▶ What this task involves
Copy all lines in the data that contain the string "Jentzen".

(Excerpted records)

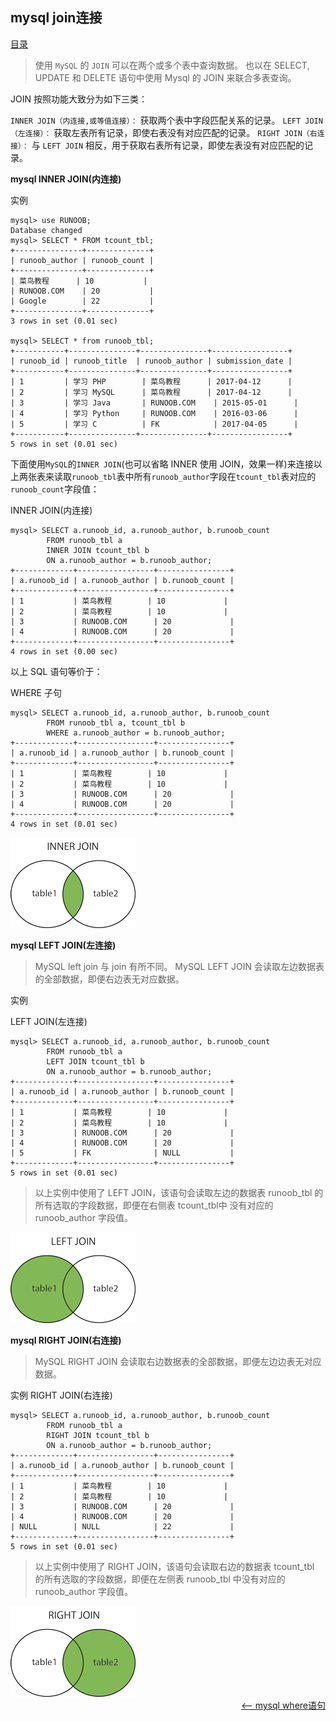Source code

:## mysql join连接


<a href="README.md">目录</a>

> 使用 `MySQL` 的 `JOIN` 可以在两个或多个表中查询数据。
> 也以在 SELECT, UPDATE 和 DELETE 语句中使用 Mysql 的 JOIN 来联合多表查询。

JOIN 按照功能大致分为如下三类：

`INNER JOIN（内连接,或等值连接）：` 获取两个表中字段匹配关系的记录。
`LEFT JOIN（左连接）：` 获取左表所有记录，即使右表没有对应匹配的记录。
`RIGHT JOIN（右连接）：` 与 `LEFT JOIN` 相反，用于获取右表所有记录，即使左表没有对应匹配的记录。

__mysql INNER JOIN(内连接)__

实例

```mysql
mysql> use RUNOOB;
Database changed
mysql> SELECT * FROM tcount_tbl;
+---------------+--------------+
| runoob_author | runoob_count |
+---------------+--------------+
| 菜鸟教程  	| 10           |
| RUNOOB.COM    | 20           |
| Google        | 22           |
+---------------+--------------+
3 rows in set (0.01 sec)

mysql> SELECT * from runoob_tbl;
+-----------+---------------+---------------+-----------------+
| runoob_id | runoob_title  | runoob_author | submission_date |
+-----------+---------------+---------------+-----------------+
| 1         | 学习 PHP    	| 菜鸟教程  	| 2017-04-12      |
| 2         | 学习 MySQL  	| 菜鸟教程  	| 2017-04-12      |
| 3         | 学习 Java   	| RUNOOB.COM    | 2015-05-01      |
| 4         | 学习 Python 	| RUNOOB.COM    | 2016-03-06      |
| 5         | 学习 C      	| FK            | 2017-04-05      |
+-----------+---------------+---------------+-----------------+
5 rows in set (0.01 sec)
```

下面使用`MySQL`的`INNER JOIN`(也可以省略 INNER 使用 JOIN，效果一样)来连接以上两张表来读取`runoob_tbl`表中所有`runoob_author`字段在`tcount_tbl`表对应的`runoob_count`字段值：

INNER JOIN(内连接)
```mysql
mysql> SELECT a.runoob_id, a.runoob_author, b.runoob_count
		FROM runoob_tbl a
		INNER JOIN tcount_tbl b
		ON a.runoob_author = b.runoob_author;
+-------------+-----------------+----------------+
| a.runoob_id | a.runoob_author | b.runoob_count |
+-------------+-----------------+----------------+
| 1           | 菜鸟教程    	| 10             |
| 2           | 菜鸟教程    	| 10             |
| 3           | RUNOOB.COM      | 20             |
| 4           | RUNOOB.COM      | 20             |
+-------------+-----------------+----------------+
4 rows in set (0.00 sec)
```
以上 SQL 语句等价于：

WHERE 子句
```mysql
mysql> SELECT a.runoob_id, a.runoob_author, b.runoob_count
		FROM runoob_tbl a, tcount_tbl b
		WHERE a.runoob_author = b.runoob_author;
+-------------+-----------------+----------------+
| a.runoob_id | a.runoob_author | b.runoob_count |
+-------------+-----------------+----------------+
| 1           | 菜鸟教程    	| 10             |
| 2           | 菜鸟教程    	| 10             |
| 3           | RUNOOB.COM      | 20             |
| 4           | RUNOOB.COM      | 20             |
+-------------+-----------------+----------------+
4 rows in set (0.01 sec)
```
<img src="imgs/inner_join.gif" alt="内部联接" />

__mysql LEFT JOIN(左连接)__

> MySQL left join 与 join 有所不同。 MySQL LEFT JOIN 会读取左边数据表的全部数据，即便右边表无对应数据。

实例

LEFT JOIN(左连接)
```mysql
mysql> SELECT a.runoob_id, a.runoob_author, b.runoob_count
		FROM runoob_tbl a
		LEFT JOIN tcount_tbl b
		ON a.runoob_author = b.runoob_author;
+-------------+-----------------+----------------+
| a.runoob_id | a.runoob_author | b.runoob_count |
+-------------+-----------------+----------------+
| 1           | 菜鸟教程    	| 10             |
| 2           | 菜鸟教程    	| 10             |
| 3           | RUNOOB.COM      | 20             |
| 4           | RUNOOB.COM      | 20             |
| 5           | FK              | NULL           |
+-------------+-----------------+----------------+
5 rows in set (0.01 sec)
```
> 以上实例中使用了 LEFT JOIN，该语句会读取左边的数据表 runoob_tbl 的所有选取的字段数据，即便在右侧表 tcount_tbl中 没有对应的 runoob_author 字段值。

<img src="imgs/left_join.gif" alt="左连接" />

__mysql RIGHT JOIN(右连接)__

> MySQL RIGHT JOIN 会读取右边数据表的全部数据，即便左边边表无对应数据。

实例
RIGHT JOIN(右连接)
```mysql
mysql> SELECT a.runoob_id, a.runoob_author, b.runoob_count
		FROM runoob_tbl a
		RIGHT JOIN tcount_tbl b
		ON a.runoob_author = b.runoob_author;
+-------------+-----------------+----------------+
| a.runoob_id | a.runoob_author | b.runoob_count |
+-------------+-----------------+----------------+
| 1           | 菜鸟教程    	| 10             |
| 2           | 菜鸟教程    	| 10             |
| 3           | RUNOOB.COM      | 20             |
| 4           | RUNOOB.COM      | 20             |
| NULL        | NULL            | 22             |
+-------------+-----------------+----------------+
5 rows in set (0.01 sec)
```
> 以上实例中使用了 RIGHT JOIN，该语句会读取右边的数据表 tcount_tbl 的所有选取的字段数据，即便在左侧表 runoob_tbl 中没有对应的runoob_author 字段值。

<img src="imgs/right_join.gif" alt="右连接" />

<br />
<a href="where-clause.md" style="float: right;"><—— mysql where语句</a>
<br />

(End Excerpted records)
(Excerpted records)

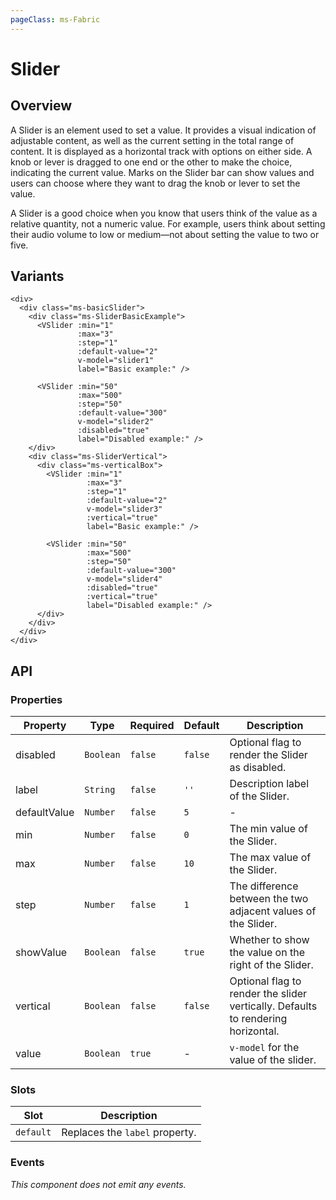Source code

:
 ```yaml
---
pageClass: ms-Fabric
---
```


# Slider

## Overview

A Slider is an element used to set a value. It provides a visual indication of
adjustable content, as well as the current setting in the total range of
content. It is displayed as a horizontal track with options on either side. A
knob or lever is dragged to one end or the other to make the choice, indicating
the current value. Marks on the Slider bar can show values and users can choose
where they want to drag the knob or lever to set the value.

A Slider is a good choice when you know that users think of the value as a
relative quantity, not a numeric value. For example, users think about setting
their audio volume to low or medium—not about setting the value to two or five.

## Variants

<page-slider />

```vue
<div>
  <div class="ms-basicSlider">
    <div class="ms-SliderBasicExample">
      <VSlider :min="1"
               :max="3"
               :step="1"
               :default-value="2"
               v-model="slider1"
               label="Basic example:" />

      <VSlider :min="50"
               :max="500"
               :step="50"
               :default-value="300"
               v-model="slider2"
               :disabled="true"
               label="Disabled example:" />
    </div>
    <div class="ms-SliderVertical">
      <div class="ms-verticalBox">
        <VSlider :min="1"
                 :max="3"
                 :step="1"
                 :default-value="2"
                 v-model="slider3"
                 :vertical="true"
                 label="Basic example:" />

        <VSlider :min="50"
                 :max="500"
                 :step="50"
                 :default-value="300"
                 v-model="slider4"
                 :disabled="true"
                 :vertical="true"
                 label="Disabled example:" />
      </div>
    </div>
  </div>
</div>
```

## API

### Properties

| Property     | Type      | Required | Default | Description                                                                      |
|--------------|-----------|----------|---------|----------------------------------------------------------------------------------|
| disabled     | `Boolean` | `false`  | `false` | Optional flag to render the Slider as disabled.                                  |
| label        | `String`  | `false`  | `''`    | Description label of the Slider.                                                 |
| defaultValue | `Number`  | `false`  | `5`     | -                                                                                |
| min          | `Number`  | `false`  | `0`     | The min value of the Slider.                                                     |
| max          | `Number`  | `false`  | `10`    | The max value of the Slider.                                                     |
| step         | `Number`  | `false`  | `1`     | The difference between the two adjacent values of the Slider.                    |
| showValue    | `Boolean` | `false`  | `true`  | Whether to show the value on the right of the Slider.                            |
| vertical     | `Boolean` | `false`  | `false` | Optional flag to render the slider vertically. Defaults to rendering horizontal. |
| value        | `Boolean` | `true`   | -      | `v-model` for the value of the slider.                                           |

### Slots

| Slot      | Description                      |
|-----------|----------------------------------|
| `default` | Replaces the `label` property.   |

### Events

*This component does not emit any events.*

(End Excerpted records)
(Excerpted records)

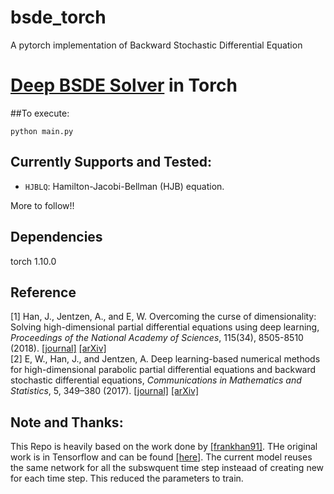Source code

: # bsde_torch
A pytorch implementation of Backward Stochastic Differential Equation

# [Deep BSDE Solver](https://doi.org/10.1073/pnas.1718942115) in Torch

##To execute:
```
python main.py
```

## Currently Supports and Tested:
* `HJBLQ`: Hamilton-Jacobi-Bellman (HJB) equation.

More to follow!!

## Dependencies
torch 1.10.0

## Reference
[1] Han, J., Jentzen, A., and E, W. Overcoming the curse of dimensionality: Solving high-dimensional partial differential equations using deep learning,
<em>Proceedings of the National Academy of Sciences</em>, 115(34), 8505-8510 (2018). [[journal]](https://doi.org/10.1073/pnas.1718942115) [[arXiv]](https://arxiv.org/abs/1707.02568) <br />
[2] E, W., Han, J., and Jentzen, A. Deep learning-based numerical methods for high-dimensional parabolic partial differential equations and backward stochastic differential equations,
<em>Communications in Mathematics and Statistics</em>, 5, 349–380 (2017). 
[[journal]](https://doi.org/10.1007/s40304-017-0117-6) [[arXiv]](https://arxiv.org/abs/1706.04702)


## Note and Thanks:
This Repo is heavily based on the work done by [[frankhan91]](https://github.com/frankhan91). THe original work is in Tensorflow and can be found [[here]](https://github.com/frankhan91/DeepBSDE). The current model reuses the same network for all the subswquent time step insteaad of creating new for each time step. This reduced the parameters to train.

(End Excerpted records)

▶ Response to the task
[1] Han, J., Jentzen, A., and E, W. Overcoming the curse of dimensionality: Solving high-dimensional partial differential equations using deep learning,
[2] E, W., Han, J., and Jentzen, A. Deep learning-based numerical methods for high-dimensional parabolic partial differential equations and backward stochastic differential equations,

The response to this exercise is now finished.